▶ _What you should do_: In full and unchanged, output the entries that follow.

▶ _Material provided_:
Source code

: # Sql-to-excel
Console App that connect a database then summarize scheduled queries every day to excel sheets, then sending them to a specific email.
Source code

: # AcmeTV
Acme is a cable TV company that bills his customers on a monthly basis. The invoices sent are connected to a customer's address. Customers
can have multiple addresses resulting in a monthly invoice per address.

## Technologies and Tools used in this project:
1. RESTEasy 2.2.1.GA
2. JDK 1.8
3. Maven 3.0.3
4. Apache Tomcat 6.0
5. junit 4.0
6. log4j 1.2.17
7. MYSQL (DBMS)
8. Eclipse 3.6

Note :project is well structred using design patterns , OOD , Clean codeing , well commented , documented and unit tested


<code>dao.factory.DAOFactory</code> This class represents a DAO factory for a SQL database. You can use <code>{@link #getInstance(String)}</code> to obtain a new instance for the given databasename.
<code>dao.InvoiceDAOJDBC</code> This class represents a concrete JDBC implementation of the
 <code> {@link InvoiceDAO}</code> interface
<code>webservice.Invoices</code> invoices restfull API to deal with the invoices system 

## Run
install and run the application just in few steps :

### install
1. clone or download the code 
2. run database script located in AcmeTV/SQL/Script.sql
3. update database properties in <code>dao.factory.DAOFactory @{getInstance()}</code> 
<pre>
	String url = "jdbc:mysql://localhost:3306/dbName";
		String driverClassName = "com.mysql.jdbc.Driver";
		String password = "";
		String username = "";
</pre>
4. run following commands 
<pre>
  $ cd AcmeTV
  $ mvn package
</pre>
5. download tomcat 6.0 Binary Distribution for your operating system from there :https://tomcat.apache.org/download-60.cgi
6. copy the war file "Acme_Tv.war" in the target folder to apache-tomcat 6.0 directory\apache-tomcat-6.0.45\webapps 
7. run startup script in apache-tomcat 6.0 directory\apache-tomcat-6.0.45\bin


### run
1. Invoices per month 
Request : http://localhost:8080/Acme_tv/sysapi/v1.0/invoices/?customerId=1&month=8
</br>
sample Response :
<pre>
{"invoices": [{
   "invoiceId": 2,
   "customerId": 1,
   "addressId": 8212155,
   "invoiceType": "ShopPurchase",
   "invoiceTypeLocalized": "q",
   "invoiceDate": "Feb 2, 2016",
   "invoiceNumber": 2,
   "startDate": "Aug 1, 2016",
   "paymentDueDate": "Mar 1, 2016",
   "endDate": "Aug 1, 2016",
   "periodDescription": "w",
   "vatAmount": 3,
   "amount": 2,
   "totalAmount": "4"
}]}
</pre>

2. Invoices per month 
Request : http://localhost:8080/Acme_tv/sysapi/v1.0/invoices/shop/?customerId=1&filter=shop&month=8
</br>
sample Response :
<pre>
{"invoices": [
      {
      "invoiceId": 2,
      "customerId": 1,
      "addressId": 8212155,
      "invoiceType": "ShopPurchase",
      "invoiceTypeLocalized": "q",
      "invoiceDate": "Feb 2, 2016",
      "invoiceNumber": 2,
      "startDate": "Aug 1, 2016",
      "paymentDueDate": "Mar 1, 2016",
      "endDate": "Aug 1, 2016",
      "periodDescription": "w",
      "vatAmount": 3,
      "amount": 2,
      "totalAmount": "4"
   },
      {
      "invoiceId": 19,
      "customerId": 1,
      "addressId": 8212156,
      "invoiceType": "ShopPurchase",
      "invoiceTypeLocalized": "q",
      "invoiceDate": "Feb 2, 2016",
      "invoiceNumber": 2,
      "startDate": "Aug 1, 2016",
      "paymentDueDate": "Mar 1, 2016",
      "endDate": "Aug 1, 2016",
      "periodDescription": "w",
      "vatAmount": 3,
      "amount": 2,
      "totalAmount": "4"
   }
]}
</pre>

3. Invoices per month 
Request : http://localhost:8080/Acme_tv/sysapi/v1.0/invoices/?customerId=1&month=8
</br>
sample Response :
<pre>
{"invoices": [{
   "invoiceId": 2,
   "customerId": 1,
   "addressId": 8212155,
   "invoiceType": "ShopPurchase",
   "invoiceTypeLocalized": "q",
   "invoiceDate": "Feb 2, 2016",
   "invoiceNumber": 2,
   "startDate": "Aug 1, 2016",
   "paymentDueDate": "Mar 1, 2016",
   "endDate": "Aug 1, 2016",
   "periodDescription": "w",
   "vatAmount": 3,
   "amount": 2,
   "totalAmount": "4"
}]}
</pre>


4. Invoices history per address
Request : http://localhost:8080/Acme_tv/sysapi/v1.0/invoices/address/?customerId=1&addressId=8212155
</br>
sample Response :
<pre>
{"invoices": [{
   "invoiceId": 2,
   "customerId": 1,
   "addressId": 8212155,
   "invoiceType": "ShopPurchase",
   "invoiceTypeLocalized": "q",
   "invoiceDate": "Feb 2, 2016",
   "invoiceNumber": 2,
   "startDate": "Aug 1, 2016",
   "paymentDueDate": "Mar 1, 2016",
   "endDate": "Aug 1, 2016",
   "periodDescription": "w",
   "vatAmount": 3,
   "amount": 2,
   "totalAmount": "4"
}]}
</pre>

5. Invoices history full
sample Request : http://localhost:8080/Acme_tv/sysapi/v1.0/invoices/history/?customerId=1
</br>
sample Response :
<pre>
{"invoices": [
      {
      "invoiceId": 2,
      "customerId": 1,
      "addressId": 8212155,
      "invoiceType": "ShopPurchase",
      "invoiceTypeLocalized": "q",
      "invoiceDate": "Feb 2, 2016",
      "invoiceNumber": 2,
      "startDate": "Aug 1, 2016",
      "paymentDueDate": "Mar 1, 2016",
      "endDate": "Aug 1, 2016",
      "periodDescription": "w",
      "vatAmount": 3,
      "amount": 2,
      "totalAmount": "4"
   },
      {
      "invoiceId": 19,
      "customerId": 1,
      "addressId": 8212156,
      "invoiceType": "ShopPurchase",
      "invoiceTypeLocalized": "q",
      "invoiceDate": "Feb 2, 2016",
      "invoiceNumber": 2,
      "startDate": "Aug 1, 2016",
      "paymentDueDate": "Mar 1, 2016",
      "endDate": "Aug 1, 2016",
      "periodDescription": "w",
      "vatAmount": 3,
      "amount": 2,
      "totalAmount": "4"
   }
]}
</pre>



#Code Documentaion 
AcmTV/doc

▶ _Response_:
Source code

: # Sql-to-excel
Console App that connect a database then summarize scheduled queries every day to excel sheets, then sending them to a specific email.
Source code

: # AcmeTV
Acme is a cable TV company that bills his customers on a monthly basis. The invoices sent are connected to a customer's address. Customers
can have multiple addresses resulting in a monthly invoice per address.

## Technologies and Tools used in this project:
1. RESTEasy 2.2.1.GA
2. JDK 1.8
3. Maven 3.0.3
4. Apache Tomcat 6.0
5. junit 4.0
6. log4j 1.2.17
7. MYSQL (DBMS)
8. Eclipse 3.6

Note :project is well structred using design patterns , OOD , Clean codeing , well commented , documented and unit tested


<code>dao.factory.DAOFactory</code> This class represents a DAO factory for a SQL database. You can use <code>{@link #getInstance(String)}</code> to obtain a new instance for the given databasename.
<code>dao.InvoiceDAOJDBC</code> This class represents a concrete JDBC implementation of the
 <code> {@link InvoiceDAO}</code> interface
<code>webservice.Invoices</code> invoices restfull API to deal with the invoices system 

## Run
install and run the application just in few steps :

### install
1. clone or download the code 
2. run database script located in AcmeTV/SQL/Script.sql
3. update database properties in <code>dao.factory.DAOFactory @{getInstance()}</code> 
<pre>
	String url = "jdbc:mysql://localhost:3306/dbName";
		String driverClassName = "com.mysql.jdbc.Driver";
		String password = "";
		String username = "";
</pre>
4. run following commands 
<pre>
  $ cd AcmeTV
  $ mvn package
</pre>
5. download tomcat 6.0 Binary Distribution for your operating system from there :https://tomcat.apache.org/download-60.cgi
6. copy the war file "Acme_Tv.war" in the target folder to apache-tomcat 6.0 directory\apache-tomcat-6.0.45\webapps 
7. run startup script in apache-tomcat 6.0 directory\apache-tomcat-6.0.45\bin


### run
1. Invoices per month 
Request : http://localhost:8080/Acme_tv/sysapi/v1.0/invoices/?customerId=1&month=8
</br>
sample Response :
<pre>
{"invoices": [{
   "invoiceId": 2,
   "customerId": 1,
   "addressId": 8212155,
   "invoiceType": "ShopPurchase",
   "invoiceTypeLocalized": "q",
   "invoiceDate": "Feb 2, 2016",
   "invoiceNumber": 2,
   "startDate": "Aug 1, 2016",
   "paymentDueDate": "Mar 1, 2016",
   "endDate": "Aug 1, 2016",
   "periodDescription": "w",
   "vatAmount": 3,
   "amount": 2,
   "totalAmount": "4"
}]}
</pre>

2. Invoices per month 
Request : http://localhost:8080/Acme_tv/sysapi/v1.0/invoices/shop/?customerId=1&filter=shop&month=8
</br>
sample Response :
<pre>
{"invoices": [
      {
      "invoiceId": 2,
      "customerId": 1,
      "addressId": 8212155,
      "invoiceType": "ShopPurchase",
      "invoiceTypeLocalized": "q",
      "invoiceDate": "Feb 2, 2016",
      "invoiceNumber": 2,
      "startDate": "Aug 1, 2016",
      "paymentDueDate": "Mar 1, 2016",
      "endDate": "Aug 1, 2016",
      "periodDescription": "w",
      "vatAmount": 3,
      "amount": 2,
      "totalAmount": "4"
   },
      {
      "invoiceId": 19,
      "customerId": 1,
      "addressId": 8212156,
      "invoiceType": "ShopPurchase",
      "invoiceTypeLocalized": "q",
      "invoiceDate": "Feb 2, 2016",
      "invoiceNumber": 2,
      "startDate": "Aug 1, 2016",
      "paymentDueDate": "Mar 1, 2016",
      "endDate": "Aug 1, 2016",
      "periodDescription": "w",
      "vatAmount": 3,
      "amount": 2,
      "totalAmount": "4"
   }
]}
</pre>

3. Invoices per month 
Request : http://localhost:8080/Acme_tv/sysapi/v1.0/invoices/?customerId=1&month=8
</br>
sample Response :
<pre>
{"invoices": [{
   "invoiceId": 2,
   "customerId": 1,
   "addressId": 8212155,
   "invoiceType": "ShopPurchase",
   "invoiceTypeLocalized": "q",
   "invoiceDate": "Feb 2, 2016",
   "invoiceNumber": 2,
   "startDate": "Aug 1, 2016",
   "paymentDueDate": "Mar 1, 2016",
   "endDate": "Aug 1, 2016",
   "periodDescription": "w",
   "vatAmount": 3,
   "amount": 2,
   "totalAmount": "4"
}]}
</pre>


4. Invoices history per address
Request : http://localhost:8080/Acme_tv/sysapi/v1.0/invoices/address/?customerId=1&addressId=8212155
</br>
sample Response :
<pre>
{"invoices": [{
   "invoiceId": 2,
   "customerId": 1,
   "addressId": 8212155,
   "invoiceType": "ShopPurchase",
   "invoiceTypeLocalized": "q",
   "invoiceDate": "Feb 2, 2016",
   "invoiceNumber": 2,
   "startDate": "Aug 1, 2016",
   "paymentDueDate": "Mar 1, 2016",
   "endDate": "Aug 1, 2016",
   "periodDescription": "w",
   "vatAmount": 3,
   "amount": 2,
   "totalAmount": "4"
}]}
</pre>

5. Invoices history full
sample Request : http://localhost:8080/Acme_tv/sysapi/v1.0/invoices/history/?customerId=1
</br>
sample Response :
<pre>
{"invoices": [
      {
      "invoiceId": 2,
      "customerId": 1,
      "addressId": 8212155,
      "invoiceType": "ShopPurchase",
      "invoiceTypeLocalized": "q",
      "invoiceDate": "Feb 2, 2016",
      "invoiceNumber": 2,
      "startDate": "Aug 1, 2016",
      "paymentDueDate": "Mar 1, 2016",
      "endDate": "Aug 1, 2016",
      "periodDescription": "w",
      "vatAmount": 3,
      "amount": 2,
      "totalAmount": "4"
   },
      {
      "invoiceId": 19,
      "customerId": 1,
      "addressId": 8212156,
      "invoiceType": "ShopPurchase",
      "invoiceTypeLocalized": "q",
      "invoiceDate": "Feb 2, 2016",
      "invoiceNumber": 2,
      "startDate": "Aug 1, 2016",
      "paymentDueDate": "Mar 1, 2016",
      "endDate": "Aug 1, 2016",
      "periodDescription": "w",
      "vatAmount": 3,
      "amount": 2,
      "totalAmount": "4"
   }
]}
</pre>



#Code Documentaion 
AcmTV/doc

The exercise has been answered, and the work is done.